Profile Image for Lindsay.
244 reviews11 followers
July 27, 2018
This book is not what I expected. I appreciated so much authors assurance I can choose to do work where I want to--even at home-- because as a woman I should have the power to choose for myself.
Profile Image for Lacey Louwagie.
Author 8 books68 followers
February 9, 2019
Even though I only gave this book three stars, it's one that I continue to think about a lot.

It's not an incredible work of scholarship or an insightful treatise on "educated" women making the decision to stay home with their children, but what it did provide me with, even almost 30 years after it was written and all the children referenced in it are probably grown with children of their own, was a sense of community and validation -- that I was not the only woman in the world who was doing this even though it tends to feel like that as I raise my son in the state with the lowest number of stay-at-home parents in the nation (who would've thunk it of South Dakota?)

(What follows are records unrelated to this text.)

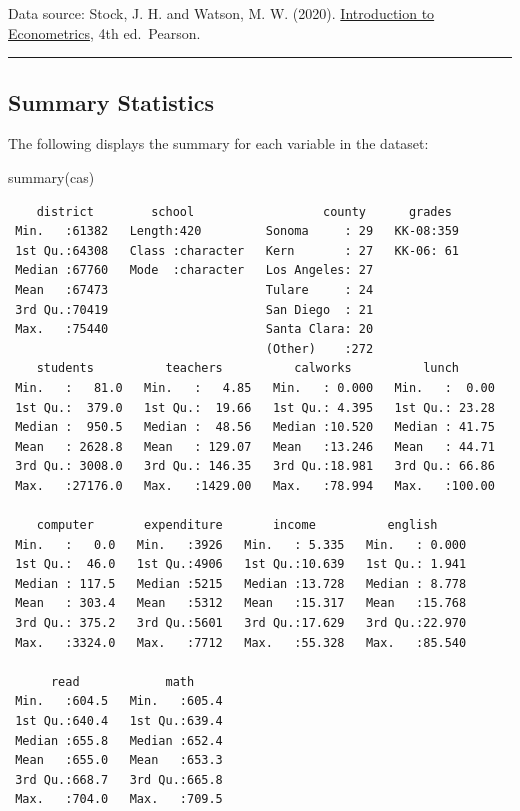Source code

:\documentclass[
  12pt,
  letterpaper,
]{scrbook}
\newenvironment{Shaded}{\begin{snugshade}}{\end{snugshade}}
\newcommand{\FunctionTok}[1]{\textcolor[rgb]{0.28,0.35,0.67}{#1}}
\newcommand{\NormalTok}[1]{\textcolor[rgb]{0.00,0.23,0.31}{#1}}
\theoremstyle{plain}
\theoremstyle{definition}
\theoremstyle{remark}
\begin{document}
Data source: Stock, J. H. and Watson, M. W. (2020).
\href{https://www.sea-stat.com/wp-content/uploads/2020/08/James-H.-Stock-Mark-W.-Watson-Introduction-to-Econometrics-Global-Edition-Pearson-Education-Limited-2020.pdf}{Introduction
to Econometrics}, 4th ed.~Pearson.

\begin{center}\rule{0.5\linewidth}{0.5pt}\end{center}

\subsection{Summary Statistics}\label{summary-statistics}

The following displays the summary for each variable in the dataset:

\begin{Shaded}
\begin{Highlighting}[]
\FunctionTok{summary}\NormalTok{(cas)}
\end{Highlighting}
\end{Shaded}

\begin{verbatim}
    district        school                  county      grades   
 Min.   :61382   Length:420         Sonoma     : 29   KK-08:359  
 1st Qu.:64308   Class :character   Kern       : 27   KK-06: 61  
 Median :67760   Mode  :character   Los Angeles: 27              
 Mean   :67473                      Tulare     : 24              
 3rd Qu.:70419                      San Diego  : 21              
 Max.   :75440                      Santa Clara: 20              
                                    (Other)    :272              
    students          teachers          calworks          lunch       
 Min.   :   81.0   Min.   :   4.85   Min.   : 0.000   Min.   :  0.00  
 1st Qu.:  379.0   1st Qu.:  19.66   1st Qu.: 4.395   1st Qu.: 23.28  
 Median :  950.5   Median :  48.56   Median :10.520   Median : 41.75  
 Mean   : 2628.8   Mean   : 129.07   Mean   :13.246   Mean   : 44.71  
 3rd Qu.: 3008.0   3rd Qu.: 146.35   3rd Qu.:18.981   3rd Qu.: 66.86  
 Max.   :27176.0   Max.   :1429.00   Max.   :78.994   Max.   :100.00  
                                                                      
    computer       expenditure       income          english      
 Min.   :   0.0   Min.   :3926   Min.   : 5.335   Min.   : 0.000  
 1st Qu.:  46.0   1st Qu.:4906   1st Qu.:10.639   1st Qu.: 1.941  
 Median : 117.5   Median :5215   Median :13.728   Median : 8.778  
 Mean   : 303.4   Mean   :5312   Mean   :15.317   Mean   :15.768  
 3rd Qu.: 375.2   3rd Qu.:5601   3rd Qu.:17.629   3rd Qu.:22.970  
 Max.   :3324.0   Max.   :7712   Max.   :55.328   Max.   :85.540  
                                                                  
      read            math      
 Min.   :604.5   Min.   :605.4  
 1st Qu.:640.4   1st Qu.:639.4  
 Median :655.8   Median :652.4  
 Mean   :655.0   Mean   :653.3  
 3rd Qu.:668.7   3rd Qu.:665.8  
 Max.   :704.0   Max.   :709.5  
                                
\end{verbatim}
\end{document}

So I felt a sense of connection and camaraderie with these women that I will never meet; the book awakened with me a sense of my own true yearnings for the way I'd like my life as a parent to unfold, and it was valuable in cementing that insight even as I'm still hesitant about acting on it all else considered. It glosses over a lot of the systemic issues that come with the decision to take time off from a career, such as the difficulty of getting back in. The fact that it is a generation old at this point was frustrating on two levels -- there were whole chapters about "current statistics" that I just sort of glazed over because I knew they were not at all current; but at the same time, SO many of the issues this book hopes to address and correct are still so, so, so far from being resolved in our culture (although some of them, like child safety seats in shopping carts, are happily commonplace). In particular, I love the idea of parents receiving some sort of childcare "stipend" that they can either apply to outsourcing childcare if they choose to work or that they can keep to offset the lost income when one parent chooses to undertake the majority of childcare duties. This seems a far superior state-sponsored "solution" than universal free childcare or the like, which assumes all parents want to stay in the workforce full-time when they have children.

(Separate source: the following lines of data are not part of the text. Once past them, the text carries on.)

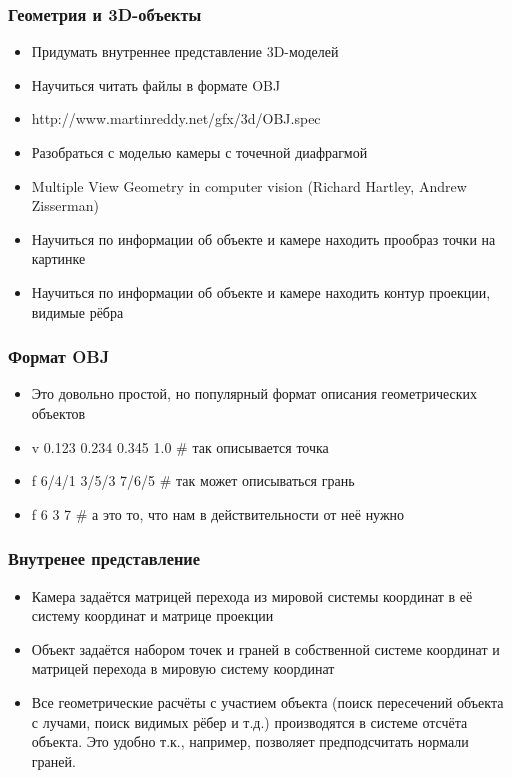 ﻿\begin{frame}\frametitle{Геометрия и 3D-объекты}
    \begin{itemize}
        \item Придумать внутреннее представление 3D-моделей
        \pause
        \item Научиться читать файлы в формате OBJ
        \item http://www.martinreddy.net/gfx/3d/OBJ.spec
        \pause
        \item Разобраться с моделью камеры с точечной диафрагмой
        \item Multiple View Geometry in computer vision (Richard Hartley, Andrew Zisserman)
        \pause
        \item Научиться по информации об объекте и камере находить прообраз точки на картинке
        \pause
        \item Научиться по информации об объекте и камере находить контур проекции, видимые рёбра
    \end{itemize}
\end{frame}

\begin{frame}\frametitle{Формат OBJ}
    \begin{itemize}
        \item Это довольно простой, но популярный формат описания геометрических объектов
        \pause
        \item v 0.123 0.234 0.345 1.0 # так описывается точка
        \item f 6/4/1 3/5/3 7/6/5 # так может описываться грань
        \item f 6 3 7 # а это то, что нам в действительности от неё нужно
    \end{itemize}
\end{frame}

\begin{frame}\frametitle{Внутренее представление}
    \begin{itemize}
        \item Камера задаётся матрицей перехода из мировой системы координат в её систему координат и матрице проекции
        \pause
        \item Объект задаётся набором точек и граней в собственной системе координат и матрицей перехода в мировую систему координат
        \item Все геометрические расчёты с участием объекта (поиск пересечений объекта с лучами, поиск видимых рёбер и т.д.) производятся в системе отсчёта объекта. Это удобно т.к., например, позволяет предподсчитать нормали граней.
    \end{itemize}
\end{frame}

It's a testament to the berth of good resources for this demographic that I had to reach back so many years for this one.

PopSugar Reading Challenge Item: A book mentioned in another book (this one is referenced in "The Truth About the Mommy Wars"
Profile Image for Stephanie.
31 reviews2 followers
February 7, 2013
This book is a bit out-dated, and it's rather self-congratulatory. Let all stay-at-home-moms pat themselves on the back.

But still, this is a useful message. There is nothing that can explain the incredible out-pouring of love that a child creates in his mother, but this book and the essays in it come close.

It does a good job of highlighting the reasons women might choose to stay at home and clearly refutes that it is a backwards choice or somehow not truly in the interests of the woman herself.
Profile Image for Rebecca.
25 reviews3 followers
December 6, 2007
Nothing terribly profound, but it provided me with validation at a time when I really needed it.
2 reviews
April 2, 2009
I love this book. It's explains exactly why I want to be at home.
Profile Image for sarah.
81 reviews1 follower
July 18, 2011
Saved me from going "crazy" my first year as a new stay at home mom !
Profile Image for Deb.
1,052 reviews24 followers
February 17, 2014
I read it in the 80s, but I still remember that it was useful and validating for me.